* **EXERCISE DESCRIPTION**:
Scan the material for the word "public" and copy each line where it occurs.

* **MATERIAL PROVIDED**:
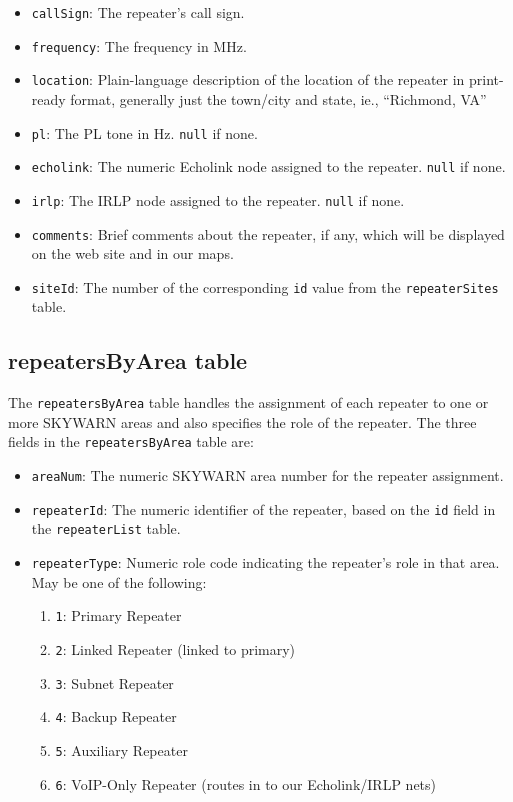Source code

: \documentclass[pdflatex,letterpaper,twoside,12pt]{book}
\begin{document}
\begin{itemize}
\item \texttt{callSign}:  The repeater's call sign.
\item \texttt{frequency}:  The frequency in MHz.
\item \texttt{location}:  Plain-language description of the location of the repeater in print-ready format, generally just the town/city and state, ie., ``Richmond, VA''
\item \texttt{pl}:  The PL tone in Hz.  \texttt{null} if none.
\item \texttt{echolink}:  The numeric Echolink node assigned to the repeater.  \texttt{null} if none.
\item \texttt{irlp}:  The IRLP node assigned to the repeater.  \texttt{null} if none.
\item \texttt{comments}:  Brief comments about the repeater, if any, which will be displayed on the web site and in our maps.
\item \texttt{siteId}:  The number of the corresponding \texttt{id} value from the \texttt{repeaterSites} table.
\end{itemize}

\subsection{repeatersByArea table}

The \texttt{repeatersByArea} table handles the assignment of each repeater to one or more SKYWARN areas and also specifies the role of the repeater.  The three fields in the \texttt{repeatersByArea} table are:

\begin{itemize}
\item \texttt{areaNum}:  The numeric SKYWARN area number for the repeater assignment.
\item \texttt{repeaterId}:  The numeric identifier of the repeater, based on the \texttt{id} field in the \texttt{repeaterList} table.
\item \texttt{repeaterType}: Numeric role code indicating the repeater's role in that area. May be one of the following:
	\begin{enumerate}
	\item \texttt{1}: Primary Repeater
	\item \texttt{2}: Linked Repeater (linked to primary)
	\item \texttt{3}: Subnet Repeater
	\item \texttt{4}: Backup Repeater
	\item \texttt{5}: Auxiliary Repeater
	\item \texttt{6}: VoIP-Only Repeater (routes in to our Echolink/IRLP nets)
	\end{enumerate}
\end{itemize}
\end{document}
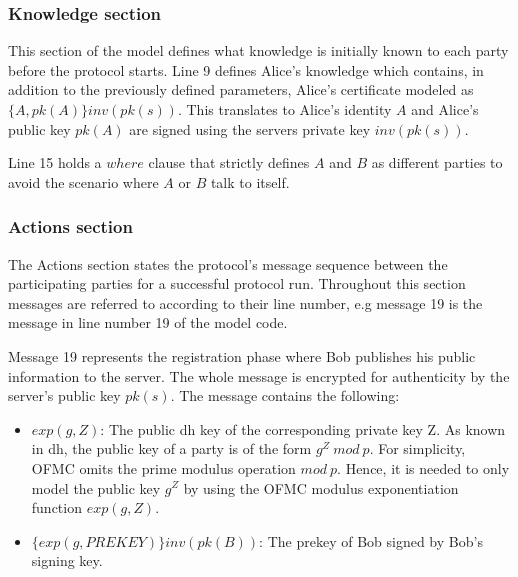 \subsubsection{Knowledge section}
This section of the model defines what knowledge is initially known to each party before the protocol starts. Line 9 defines Alice's knowledge which contains, in addition to the previously defined parameters, Alice's certificate modeled as $\{A, pk(A)\}inv(pk(s))$. This translates to Alice's identity $A$ and Alice's public key $pk(A)$ are signed using the servers private key $inv(pk(s))$. 

Line 15 holds a $where$ clause that strictly defines $A$ and $B$ as different parties to avoid the scenario where $A$ or $B$ talk to itself.
\subsubsection{Actions section}
The Actions section states the protocol's message sequence between the participating parties for a successful protocol run. Throughout this section messages are referred to according to their line number, e.g message 19 is the message in line number 19 of the model code.
\par
Message 19 represents the registration phase where Bob publishes his public information to the server. The whole message is encrypted for authenticity by the server's public key $pk(s)$. The message contains the following:
\begin{itemize}
	\item $exp(g,Z)$: The public \gls{dh} key of the corresponding private key Z. As known in \gls{dh}, the public key of a party is of the form $g^{Z}\ mod\ p$. For simplicity, OFMC omits the prime modulus operation $mod\ p$. Hence, it is needed to only model the public key $g^{Z}$ by using the OFMC modulus exponentiation function $exp(g,Z)$.
	\item $\{exp(g,PREKEY)\}inv(pk(B))$: The prekey of Bob signed by Bob's signing key.
\end{itemize}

* **RESULT OF THIS TASK**:
This section of the model defines what knowledge is initially known to each party before the protocol starts. Line 9 defines Alice's knowledge which contains, in addition to the previously defined parameters, Alice's certificate modeled as $\{A, pk(A)\}inv(pk(s))$. This translates to Alice's identity $A$ and Alice's public key $pk(A)$ are signed using the servers private key $inv(pk(s))$. 
Message 19 represents the registration phase where Bob publishes his public information to the server. The whole message is encrypted for authenticity by the server's public key $pk(s)$. The message contains the following:
	\item $exp(g,Z)$: The public \gls{dh} key of the corresponding private key Z. As known in \gls{dh}, the public key of a party is of the form $g^{Z}\ mod\ p$. For simplicity, OFMC omits the prime modulus operation $mod\ p$. Hence, it is needed to only model the public key $g^{Z}$ by using the OFMC modulus exponentiation function $exp(g,Z)$.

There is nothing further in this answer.